The contrast of horrific imagery and subdued, comic music continues throughout the film, emphasizing themes of absurdity and fantasy. It was this scene that would eventually lead to the copy-cat attacks and the film’s twenty seven year withdrawal.
http://www.youtube.com/watch?v=QuMrOWtQKNI


2) Trainspotting

In trainspotting Danny Boyle created one of the finest British films of the nineties, its gritty realism owing largely to the soundtrack. The score is perhaps a perfect example of music going beyond the action; Boyle combines the edgier side of Britpop (Blur, Pulp, Elastica), 90s dance and older indie tracks from Iggy Pop, Lou Reed and New Order to capture the escapism and euphoria of addiction, while scenes of desperation and despair are noticeable not for their being bedded by songs of a similar tone, but for their stark silence.

Highlights

Deep Blue Day – Brian Eno

How a scene of such shocking desperation is turned into a beautiful moment of escape is all down to the music that beds the infamous toilet scene.
http://www.youtube.com/watch?v=1XrvpEIiC1w

Perfect Day – Lou Reed

As Renton overdoses, the irony of Reed’s ode to romance perfectly reveals the loneliness and emptiness of heroin addiction.
http://www.youtube.com/watch?v=rCfd24-QED4

1) There Will Be Blood

Radiohead guitarist Jonny Greenwood’s soundtrack failed to qualify for an Oscar nomination due to some of the score being burrowed from his solo album, but there’s little doubt that it would have been strong competition for the eventual winner from Atonement. Greenwood’s compositions of unsettlingly offbeat percussion, haunting strings and beautiful orchestral arrangements work flawlessly alongside a story of anger, betrayal and greed, and are perfectly crafted to the barren landscapes of the American desserts and Daniel Day-Lewis’ tyrannical oil man. The soundtrack is admittedly not easy listening when parted from the screen (and tragically lacks the three best songs of the score), but this only emphasizes its strength; as Day-Lewis commented in an interview, “I believe that music had grown with us…in the telling of that story.

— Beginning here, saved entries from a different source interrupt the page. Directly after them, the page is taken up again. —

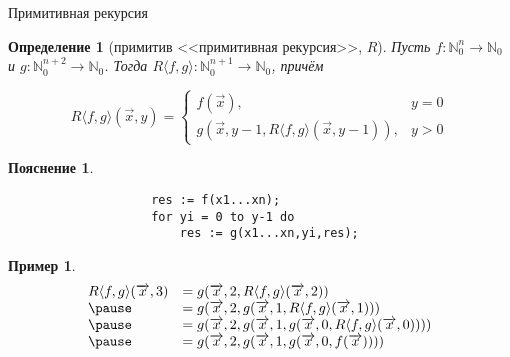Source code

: \documentclass[aspectratio=169]{beamer}
\newtheorem{dfn}{Определение}[section]
\newtheorem{exm}{Пример}[section]
\newtheorem{snote}{Пояснение}[section]
\begin{document}
\begin{frame}[fragile]{Примитивная рекурсия}
\begin{dfn}[примитив <<примитивная рекурсия>>, $R$]
Пусть $f: \mathbb{N}^n_0\to\mathbb{N}_0$ и $g: \mathbb{N}^{n+2}_0 \to\mathbb{N}_0$.
Тогда $R\langle f,g\rangle: \mathbb{N}^{n+1}_0\to\mathbb{N}_0$, причём

$$R\langle f,g\rangle(\overrightarrow{x},y)=
 \left\{\begin{array}{ll} 
  f(\overrightarrow{x}), &y=0\\
  g(\overrightarrow{x},y-1,R\langle f,g\rangle (\overrightarrow{x},y-1)), &y > 0
\end{array}\right.$$
\end{dfn}\pause

\vspace{-0.3cm}
\begin{snote}\vspace{-0.5cm}
\begin{verbatim}
                    res := f(x1...xn);
                    for yi = 0 to y-1 do
                        res := g(x1...xn,yi,res);
\end{verbatim}
\end{snote}\pause

\vspace{-0.3cm}
\begin{exm}\vspace{-0.5cm}
$$\begin{array}{ll}
    R\langle f,g\rangle(\overrightarrow{x},3) &= g(\overrightarrow{x},2,R\langle f,g\rangle(\overrightarrow{x},2)) \\\pause
 &=   g(\overrightarrow{x},2,g(\overrightarrow{x},1,R\langle f,g\rangle(\overrightarrow{x},1))) \\\pause
 &=   g(\overrightarrow{x},2,g(\overrightarrow{x},1,g(\overrightarrow{x},0,R\langle f,g\rangle(\overrightarrow{x},0)))) \\\pause
 &=  g(\overrightarrow{x},2,g(\overrightarrow{x},1,g(\overrightarrow{x},0,f(\overrightarrow{x}))))
\end{array}$$
\end{exm}


\end{frame}
\end{document}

I was astonished by it.”

Highlights

Convergence – Jonny Greenwood

The build up of erratic percussion provides an eerie sense of urgency and tension to one of the best scenes of the film.
http://www.youtube.com/watch?v=FxJ3jfT3ypc

Fratres for Cello and Piano - Arvo Part

The sharp, frantic cello in the first minute of this piece carries the film through various montages, maintaining a tone of expectancy and anxiety throughout.
http://www.youtube.com/watch?v=5vO92REraUo

Violin Concerto in D Major (III) – Julian Brahms

One of the greatest endings in film history is made all the more emphatic with this triumphant piece, ultimately leaving the audience contemplating the cost of success in its unease with the tone of the closing scene.
http://www.youtube.com/watch?v=BSjgGLK8_fs (SPOILER)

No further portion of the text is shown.